If teams and team leaders are the basic building blocs of lean, the atoms, how can I become better at leading teams? This is a question I get often, and as a leader of informal teams in the lean movement, I’ve been asking myself the same thing: where can I improve?
On the gemba, it’s quite obvious that great team leaders have none of the classic leadership traits, such as charisma, decisiveness or being inspirational. The best team leaders tend to be rather quiet, no drama personalities that somehow get things done by maintaining their teams in good cheer and relentlessly pursuing kaizen so that people are content, work gets done and improvement happens.
If team leadership is not a trait – then it’s a skill (or skills). It can be learned. The question then becomes learning to learn: finding the key things we can do better. I’ve been asking myself this same question for the past couple of months, looking at great teams, reading the literature on leadership, in particular google’s attempts at defining it, and I’d like to propose the following working hypotheses:
- Express concrete high-level goals: we can be better at expressing high level goals in a concrete manner, such as “seek the customer smile”, “zero accidents” “reduce quality complaints by half” “zero engineering change after tooling” and so on. Expressing high level goals concretely and clearly helps everyone in the team orient, find meaning in what they do, and opens the way for initiative and suggestions, but it’s never easy and is a definite skill – it can be practiced.

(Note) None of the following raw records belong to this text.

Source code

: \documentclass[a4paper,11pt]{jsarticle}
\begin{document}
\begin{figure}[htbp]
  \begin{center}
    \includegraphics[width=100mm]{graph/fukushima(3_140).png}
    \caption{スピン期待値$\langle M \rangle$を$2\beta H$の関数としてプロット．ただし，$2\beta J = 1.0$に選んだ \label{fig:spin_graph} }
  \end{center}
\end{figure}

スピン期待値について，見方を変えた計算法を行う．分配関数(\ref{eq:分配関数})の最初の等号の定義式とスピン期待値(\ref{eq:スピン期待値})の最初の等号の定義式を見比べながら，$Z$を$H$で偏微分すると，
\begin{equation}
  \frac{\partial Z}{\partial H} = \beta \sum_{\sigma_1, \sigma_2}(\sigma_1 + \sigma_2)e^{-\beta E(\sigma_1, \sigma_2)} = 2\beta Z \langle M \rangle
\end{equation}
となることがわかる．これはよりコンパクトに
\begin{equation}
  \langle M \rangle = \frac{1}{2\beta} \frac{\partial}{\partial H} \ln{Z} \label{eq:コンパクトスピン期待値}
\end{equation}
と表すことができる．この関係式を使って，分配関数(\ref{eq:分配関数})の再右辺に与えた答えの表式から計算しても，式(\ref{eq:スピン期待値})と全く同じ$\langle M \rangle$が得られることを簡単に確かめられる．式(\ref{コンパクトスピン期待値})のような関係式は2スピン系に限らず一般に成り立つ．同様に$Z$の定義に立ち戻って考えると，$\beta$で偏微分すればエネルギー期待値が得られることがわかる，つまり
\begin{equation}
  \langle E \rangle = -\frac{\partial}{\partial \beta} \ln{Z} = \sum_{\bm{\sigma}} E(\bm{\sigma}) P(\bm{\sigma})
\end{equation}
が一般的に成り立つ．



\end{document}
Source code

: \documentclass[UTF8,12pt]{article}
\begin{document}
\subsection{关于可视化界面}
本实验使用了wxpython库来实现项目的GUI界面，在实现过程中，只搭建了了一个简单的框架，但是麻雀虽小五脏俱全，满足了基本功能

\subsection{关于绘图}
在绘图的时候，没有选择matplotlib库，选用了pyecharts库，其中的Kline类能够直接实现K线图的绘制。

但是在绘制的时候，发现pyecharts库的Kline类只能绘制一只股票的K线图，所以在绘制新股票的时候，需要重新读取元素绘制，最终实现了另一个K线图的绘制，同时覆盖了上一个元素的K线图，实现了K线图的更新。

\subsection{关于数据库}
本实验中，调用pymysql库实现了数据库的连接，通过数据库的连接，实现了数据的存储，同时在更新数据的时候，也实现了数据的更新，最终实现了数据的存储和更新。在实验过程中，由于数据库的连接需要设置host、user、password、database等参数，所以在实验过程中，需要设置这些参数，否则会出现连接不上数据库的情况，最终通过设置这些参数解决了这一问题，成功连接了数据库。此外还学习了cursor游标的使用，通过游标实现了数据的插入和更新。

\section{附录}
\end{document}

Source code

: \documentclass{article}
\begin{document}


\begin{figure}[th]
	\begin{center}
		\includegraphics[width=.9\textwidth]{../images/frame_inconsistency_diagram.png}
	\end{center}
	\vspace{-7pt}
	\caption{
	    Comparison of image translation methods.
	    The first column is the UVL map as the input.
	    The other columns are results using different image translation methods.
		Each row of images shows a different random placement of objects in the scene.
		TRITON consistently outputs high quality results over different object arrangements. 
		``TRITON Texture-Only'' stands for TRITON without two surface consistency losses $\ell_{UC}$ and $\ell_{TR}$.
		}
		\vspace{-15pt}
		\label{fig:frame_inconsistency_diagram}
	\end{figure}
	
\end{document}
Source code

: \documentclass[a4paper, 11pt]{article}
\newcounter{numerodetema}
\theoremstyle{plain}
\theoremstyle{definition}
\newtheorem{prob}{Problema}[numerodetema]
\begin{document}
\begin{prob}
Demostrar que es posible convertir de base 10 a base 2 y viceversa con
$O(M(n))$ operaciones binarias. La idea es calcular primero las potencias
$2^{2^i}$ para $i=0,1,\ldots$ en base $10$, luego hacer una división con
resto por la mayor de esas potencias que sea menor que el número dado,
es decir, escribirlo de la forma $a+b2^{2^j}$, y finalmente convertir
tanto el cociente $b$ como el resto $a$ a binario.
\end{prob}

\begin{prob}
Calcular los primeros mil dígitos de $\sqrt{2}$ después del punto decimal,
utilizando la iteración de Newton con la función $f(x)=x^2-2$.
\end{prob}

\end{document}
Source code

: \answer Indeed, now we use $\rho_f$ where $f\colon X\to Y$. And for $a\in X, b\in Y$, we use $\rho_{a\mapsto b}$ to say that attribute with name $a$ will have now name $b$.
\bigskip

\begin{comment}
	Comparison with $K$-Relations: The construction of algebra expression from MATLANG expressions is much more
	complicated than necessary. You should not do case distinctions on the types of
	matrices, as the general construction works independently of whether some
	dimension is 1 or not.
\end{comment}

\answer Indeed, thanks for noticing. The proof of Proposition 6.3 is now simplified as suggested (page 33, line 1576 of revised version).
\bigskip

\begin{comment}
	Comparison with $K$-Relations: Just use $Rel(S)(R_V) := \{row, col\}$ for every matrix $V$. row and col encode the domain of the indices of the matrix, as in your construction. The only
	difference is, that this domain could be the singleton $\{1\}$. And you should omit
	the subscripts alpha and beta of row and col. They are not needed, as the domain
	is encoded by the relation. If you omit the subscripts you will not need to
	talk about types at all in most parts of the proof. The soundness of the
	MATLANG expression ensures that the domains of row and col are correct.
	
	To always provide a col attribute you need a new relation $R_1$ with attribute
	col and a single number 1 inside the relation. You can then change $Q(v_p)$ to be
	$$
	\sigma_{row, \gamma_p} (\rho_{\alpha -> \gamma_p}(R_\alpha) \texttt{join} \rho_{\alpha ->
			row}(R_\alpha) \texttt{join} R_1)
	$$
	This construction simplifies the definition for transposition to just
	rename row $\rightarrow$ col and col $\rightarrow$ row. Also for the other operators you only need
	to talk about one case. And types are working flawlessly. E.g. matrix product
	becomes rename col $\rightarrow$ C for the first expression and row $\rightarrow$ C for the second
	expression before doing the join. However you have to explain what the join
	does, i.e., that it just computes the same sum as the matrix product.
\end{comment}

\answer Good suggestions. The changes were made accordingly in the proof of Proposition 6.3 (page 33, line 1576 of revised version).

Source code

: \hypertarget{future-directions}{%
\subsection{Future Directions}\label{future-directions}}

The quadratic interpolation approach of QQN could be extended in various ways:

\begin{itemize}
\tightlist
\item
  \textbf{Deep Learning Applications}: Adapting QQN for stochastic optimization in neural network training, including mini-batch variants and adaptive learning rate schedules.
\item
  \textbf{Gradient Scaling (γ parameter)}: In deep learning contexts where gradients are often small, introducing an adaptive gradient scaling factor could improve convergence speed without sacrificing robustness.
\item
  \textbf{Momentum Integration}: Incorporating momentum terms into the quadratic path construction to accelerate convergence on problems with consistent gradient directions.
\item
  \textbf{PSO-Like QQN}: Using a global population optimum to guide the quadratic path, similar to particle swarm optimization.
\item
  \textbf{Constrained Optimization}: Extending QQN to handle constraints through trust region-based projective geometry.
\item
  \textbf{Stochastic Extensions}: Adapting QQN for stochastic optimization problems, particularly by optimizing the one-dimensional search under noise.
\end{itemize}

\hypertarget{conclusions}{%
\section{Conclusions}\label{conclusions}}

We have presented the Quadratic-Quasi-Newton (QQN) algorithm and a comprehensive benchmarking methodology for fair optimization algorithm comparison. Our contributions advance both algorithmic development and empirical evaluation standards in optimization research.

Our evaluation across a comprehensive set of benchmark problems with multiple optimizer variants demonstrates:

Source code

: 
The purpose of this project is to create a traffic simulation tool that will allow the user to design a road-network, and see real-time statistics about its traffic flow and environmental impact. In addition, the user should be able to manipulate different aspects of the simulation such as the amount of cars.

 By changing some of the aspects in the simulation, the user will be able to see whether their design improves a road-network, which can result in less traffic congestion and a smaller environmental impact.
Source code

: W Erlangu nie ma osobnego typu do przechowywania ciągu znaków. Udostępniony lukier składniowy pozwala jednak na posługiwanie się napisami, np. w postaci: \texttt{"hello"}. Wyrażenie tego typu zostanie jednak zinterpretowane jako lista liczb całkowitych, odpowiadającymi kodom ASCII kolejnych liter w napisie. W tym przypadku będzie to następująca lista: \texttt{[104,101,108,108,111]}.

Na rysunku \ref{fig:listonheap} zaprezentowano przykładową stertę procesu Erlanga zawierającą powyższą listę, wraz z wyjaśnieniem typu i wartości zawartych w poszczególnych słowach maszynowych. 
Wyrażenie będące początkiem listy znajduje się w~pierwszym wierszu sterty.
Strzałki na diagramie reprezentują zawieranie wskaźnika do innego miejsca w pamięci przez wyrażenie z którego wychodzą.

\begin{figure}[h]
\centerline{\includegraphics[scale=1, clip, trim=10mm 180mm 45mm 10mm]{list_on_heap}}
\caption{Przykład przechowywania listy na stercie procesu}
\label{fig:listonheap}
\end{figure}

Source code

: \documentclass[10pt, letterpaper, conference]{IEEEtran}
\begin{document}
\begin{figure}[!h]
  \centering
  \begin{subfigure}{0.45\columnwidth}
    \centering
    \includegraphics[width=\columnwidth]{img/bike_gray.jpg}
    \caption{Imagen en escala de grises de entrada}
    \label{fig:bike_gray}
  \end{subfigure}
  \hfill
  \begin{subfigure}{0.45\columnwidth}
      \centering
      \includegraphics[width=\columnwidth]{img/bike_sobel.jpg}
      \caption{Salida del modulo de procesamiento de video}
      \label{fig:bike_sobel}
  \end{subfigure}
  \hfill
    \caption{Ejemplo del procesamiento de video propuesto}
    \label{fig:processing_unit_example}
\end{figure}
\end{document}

- Get agreement on the next step: teams often face choices, some mundane, some strategic, and these choices are up in the air until the next step is defined and then it the team is committed. Great team leaders are good at getting the team agree on the immediate problem or obstacle and coming together on a clear next step (which could be doing nothing). Team leaders have their say in what the next step should be, but accept that the team might want to do something else and that this needs to be worked out. Sometimes the team follows its leader without second thoughts, sometimes it does so after much debating and sometimes the leader follows the team. Getting teams to commit to a clear next step is also a practical skill that can be improved.
- Handle conflict: conflict is part of our lives, whether interpersonal conflict in the team or conflict with people outside the team, people are naturally prone to get annoyed and get feisty, particularly when they’re frustrated with the situation or simply in a bad mood. Team leaders are very good at cooling off tempers and calming down conflicts until the ugly mood that flared up dies down. This also means keeping an eye out for conflictual situations, even if they don’t seem immediately part of the job – people have lives outside work as well. A large part of the TWI training about Job Relations is about learning to handle conflict at work – so here is another teachable skill.
- Console the losers and supporting individuals: with any change or conflict, there will be winners and losers. Losers are still part of the team, and it is an essential skill of the team leader to console them and persuade them they still have their part in the team. This could lead into the more complex topic of supporting people in their development and helping them with what they want to do, which is often beyond the competences or remit of the team leader, but still… Consoling losers and supporting individuals is something we never do enough of, and certainly an improvable skill.
- Show your back: this is an expression from Isao Yoshino, the legendary Toyota leader of the NUMMI experiment, which means that you should practice what you preach for the team to follow you, and when the team fails to move, take the first step yourself to lead by example. The question is not what team members do when you look at them, but what they do when you show your back and they’re on their own. We all share a tendency to “do as I say and don’t do as I do” and practicing being a clearer example to the team can never hurt.
I doubt that these five skills would constitute a complete theory of team leadership, but they are practical, learnable and teachable skills, so they at least provide a place to start to practice lean leadership skills with your teams, tomorrow.
Let me know how it turns out and what you discover?